_Records from a data collection:_
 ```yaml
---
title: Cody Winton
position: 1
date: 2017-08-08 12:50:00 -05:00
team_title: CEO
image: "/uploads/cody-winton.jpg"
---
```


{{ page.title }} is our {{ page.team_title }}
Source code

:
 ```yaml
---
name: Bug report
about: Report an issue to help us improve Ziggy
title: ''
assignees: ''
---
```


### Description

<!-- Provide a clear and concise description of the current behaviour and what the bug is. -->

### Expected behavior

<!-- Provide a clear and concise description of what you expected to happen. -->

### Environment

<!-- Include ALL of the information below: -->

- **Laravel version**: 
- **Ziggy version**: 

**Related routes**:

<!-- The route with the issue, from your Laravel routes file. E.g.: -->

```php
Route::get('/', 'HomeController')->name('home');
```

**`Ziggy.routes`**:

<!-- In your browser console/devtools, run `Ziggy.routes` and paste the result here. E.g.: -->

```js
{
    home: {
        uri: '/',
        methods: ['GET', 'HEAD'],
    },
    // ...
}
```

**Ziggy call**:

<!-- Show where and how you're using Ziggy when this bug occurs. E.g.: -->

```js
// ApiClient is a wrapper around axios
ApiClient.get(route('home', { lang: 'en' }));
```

_Task to carry out:_
Retype the data exactly as given.

_Task result:_
 ```yaml
---
title: Cody Winton
position: 1
date: 2017-08-08 12:50:00 -05:00
team_title: CEO
image: "/uploads/cody-winton.jpg"
---
```


{{ page.title }} is our {{ page.team_title }}
Source code

:
 ```yaml
---
name: Bug report
about: Report an issue to help us improve Ziggy
title: ''
assignees: ''
---
```


### Description

<!-- Provide a clear and concise description of the current behaviour and what the bug is. -->

### Expected behavior

<!-- Provide a clear and concise description of what you expected to happen. -->

### Environment

<!-- Include ALL of the information below: -->

- **Laravel version**: 
- **Ziggy version**: 

**Related routes**:

<!-- The route with the issue, from your Laravel routes file. E.g.: -->

```php
Route::get('/', 'HomeController')->name('home');
```

**`Ziggy.routes`**:

<!-- In your browser console/devtools, run `Ziggy.routes` and paste the result here. E.g.: -->

```js
{
    home: {
        uri: '/',
        methods: ['GET', 'HEAD'],
    },
    // ...
}
```

**Ziggy call**:

<!-- Show where and how you're using Ziggy when this bug occurs. E.g.: -->

```js
// ApiClient is a wrapper around axios
ApiClient.get(route('home', { lang: 'en' }));
```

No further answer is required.